PARNASİZM
Fransa’da
şiir türünde ortaya çıkmış bir akımdır. Şiirdeki gerçekçilik
diyebileceğimiz parnasizm, bir anlamda realizmle natüralizmin şiirdeki
sentezinden oluşmuştur. 1886’da “Parnas” adlı derginin yayınlanmasıyla
ortaya çıkmıştır (Parnas: Mitolojide ilham perilerinin yaşadığına
inanılan efsanevi dağın adı). Parnasyenler şiiri salt biçim olarak
görürler. Bu nedenle biçim güzelliğini her şeyin üstünde tutarlar. Yine
aynı nedenlerle ölçü ve uyağa çok önem vermişler, ritmi ön plana
çıkarmışlardır.
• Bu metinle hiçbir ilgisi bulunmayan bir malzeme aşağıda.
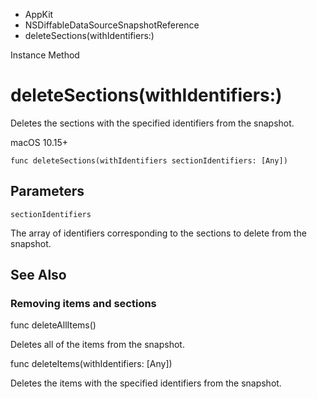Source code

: 

- AppKit
- NSDiffableDataSourceSnapshotReference
-  deleteSections(withIdentifiers:) 

Instance Method

# deleteSections(withIdentifiers:)

Deletes the sections with the specified identifiers from the snapshot.

macOS 10.15+

``` source
func deleteSections(withIdentifiers sectionIdentifiers: [Any])
```

## Parameters 

`sectionIdentifiers`  

The array of identifiers corresponding to the sections to delete from the snapshot.

## See Also

### Removing items and sections

func deleteAllItems()

Deletes all of the items from the snapshot.

func deleteItems(withIdentifiers: [Any])

Deletes the items with the specified identifiers from the snapshot.


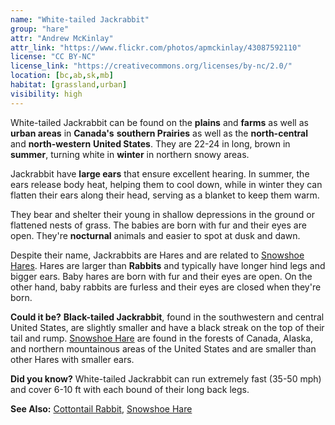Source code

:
 ```yaml
---
name: "White-tailed Jackrabbit"
group: "hare"
attr: "Andrew McKinlay"
attr_link: "https://www.flickr.com/photos/apmckinlay/43087592110"
license: "CC BY-NC"
license_link: "https://creativecommons.org/licenses/by-nc/2.0/"
location: [bc,ab,sk,mb]
habitat: [grassland,urban]
visibility: high
---
```

White-tailed Jackrabbit can be found on the **plains** and **farms** as well as **urban areas** in **Canada's** **southern Prairies** as well as the **north-central** and **north-western** **United States**. They are 22-24 in long, brown in **summer**, turning white in **winter** in northern snowy areas.

Jackrabbit have **large ears** that ensure excellent hearing. In summer, the ears release body heat, helping them to cool down, while in winter they can flatten their ears along their head, serving as a blanket to keep them warm.

They bear and shelter their young in shallow depressions in the ground or flattened nests of grass. The babies are born with fur and their eyes are open. They're **nocturnal** animals and easier to spot at dusk and dawn.

Despite their name, Jackrabbits are Hares and are related to [Snowshoe Hares](/animals/snowhare/). Hares are larger than **Rabbits** and typically have longer hind legs and bigger ears. Baby hares are born with fur and their eyes are open. On the other hand, baby rabbits are furless and their eyes are closed when they're born.

**Could it be?** **Black-tailed Jackrabbit**, found in the southwestern and central United States, are slightly smaller and have a black streak on the top of their tail and rump. [Snowshoe Hare](/animals/snowhare/) are found in the forests of Canada, Alaska, and northern mountainous areas of the United States and are smaller than other Hares with smaller ears.

**Did you know?** White-tailed Jackrabbit can run extremely fast (35-50 mph) and cover 6-10 ft with each bound of their long back legs.

<!-- generated, do not edit -->
**See Also:**
[Cottontail Rabbit](/animals/cotrab/),
[Snowshoe Hare](/animals/snowhare/)
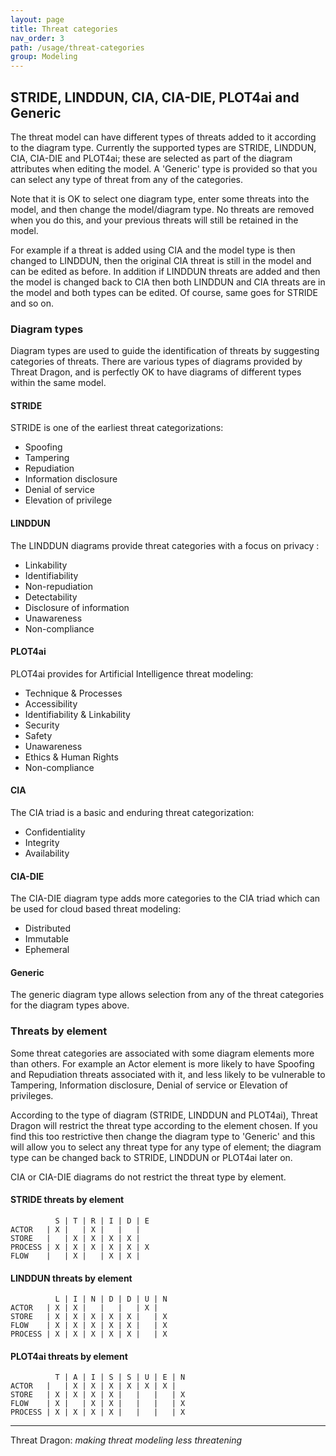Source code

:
 ```yaml
---
layout: page
title: Threat categories
nav_order: 3
path: /usage/threat-categories
group: Modeling
---
```


## STRIDE, LINDDUN, CIA, CIA-DIE, PLOT4ai and Generic

The threat model can have different types of threats added to it according to the diagram type.
Currently the supported types are STRIDE, LINDDUN, CIA, CIA-DIE and PLOT4ai;
these are selected as part of the diagram attributes when editing the model.
A 'Generic' type is provided so that you can select any type of threat from any of the categories.

Note that it is OK to select one diagram type, enter some threats into the model,
and then change the model/diagram type. No threats are removed when you do this,
and your previous threats will still be retained in the model.

For example if a threat is added using CIA and the model type is then changed to LINDDUN,
then the original CIA threat is still in the model and can be edited as before.
In addition if LINDDUN threats are added and then the model is changed back to CIA
then both LINDDUN and CIA threats are in the model and both types can be edited.
Of course, same goes for STRIDE and so on.

### Diagram types

Diagram types are used to guide the identification of threats by suggesting categories of threats.
There are various types of diagrams provided by Threat Dragon,
and is perfectly OK to have diagrams of different types within the same model.

#### STRIDE

STRIDE is one of the earliest threat categorizations:

* Spoofing
* Tampering
* Repudiation
* Information disclosure
* Denial of service
* Elevation of privilege

#### LINDDUN

The LINDDUN diagrams provide threat categories with a focus on privacy :

* Linkability
* Identifiability
* Non-repudiation
* Detectability
* Disclosure of information
* Unawareness
* Non-compliance

#### PLOT4ai

PLOT4ai provides for Artificial Intelligence threat modeling:

* Technique & Processes
* Accessibility
* Identifiability & Linkability
* Security
* Safety
* Unawareness
* Ethics & Human Rights
* Non-compliance

#### CIA

The CIA triad is a basic and enduring threat categorization:

* Confidentiality
* Integrity
* Availability

#### CIA-DIE

The CIA-DIE diagram type adds more categories to the CIA triad which can be used for cloud based threat modeling:

* Distributed
* Immutable
* Ephemeral

#### Generic

The generic diagram type allows selection from any of the threat categories for the diagram types above.

### Threats by element

Some threat categories are associated with some diagram elements more than others.
For example an Actor element is more likely to have Spoofing and Repudiation threats
associated with it, and less likely to be vulnerable to
Tampering, Information disclosure, Denial of service or Elevation of privileges.

According to the type of diagram (STRIDE, LINDDUN and PLOT4ai),
Threat Dragon will restrict the threat type according to the element chosen.
If you find this too restrictive then change the diagram type to 'Generic'
and this will allow you to select any threat type for any type of element;
the diagram type can be changed back to STRIDE, LINDDUN or PLOT4ai later on.

CIA or CIA-DIE diagrams do not restrict the threat type by element.

#### STRIDE threats by element

```text
          S | T | R | I | D | E
ACTOR   | X |   | X |   |   |
STORE   |   | X | X | X | X |
PROCESS | X | X | X | X | X | X
FLOW    |   | X |   | X | X |
```

#### LINDDUN threats by element

```text
          L | I | N | D | D | U | N
ACTOR   | X | X |   |   |   | X |
STORE   | X | X | X | X | X |   | X
FLOW    | X | X | X | X | X |   | X
PROCESS | X | X | X | X | X |   | X
```

#### PLOT4ai threats by element

```text
          T | A | I | S | S | U | E | N
ACTOR   |   | X | X | X | X | X | X |
STORE   | X | X | X | X |   |   |   | X
FLOW    | X |   | X | X |   |   |   | X
PROCESS | X | X | X | X |   |   |   | X
```

----

Threat Dragon: _making threat modeling less threatening_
Sözcüklerin birarada kullanılmasından doğacak müziği de
şiir için gerekli görmüşlerdir. Parnasizm, romantizme tepki olarak doğduğu için bu akımda duygunun yerini düşünceler almış, parnasyenler şiirde ayrıntılı ve nesnel betimlemelere yer vermişler, duygusallığı reddetmişlerdir. Şiiri, ışık, gölge, renk ve çizgilerle sağlamayı düşünürler. “Sanat, sanat içindir” görüşünde olan parnasyenler şiirde yarar değil, güzellik ararlar. Tarihteki mutlu dönemlere duyulan özlem, yabancı ülkelerin manzara ve gelenekleri işlenen konulardır. Parnasyenler Eski Yunan ve Altin mitolojisine büyük hayranlık duyarlar. Dolayısıyla ele alınan bazı konular klasisizmle benzerlikler taşır.
Başlıca temsilcileri: Th. Gautier T.D. Banville François Coppee J.Maria de Heredia TÜRK EDEBİYATINDA PARNASİZM Bu akımın en belirgin etkileri Tevfik Fikret’te görülür. Kimi yönleriyle Yahya Kemal de bu akımdan izler taşır.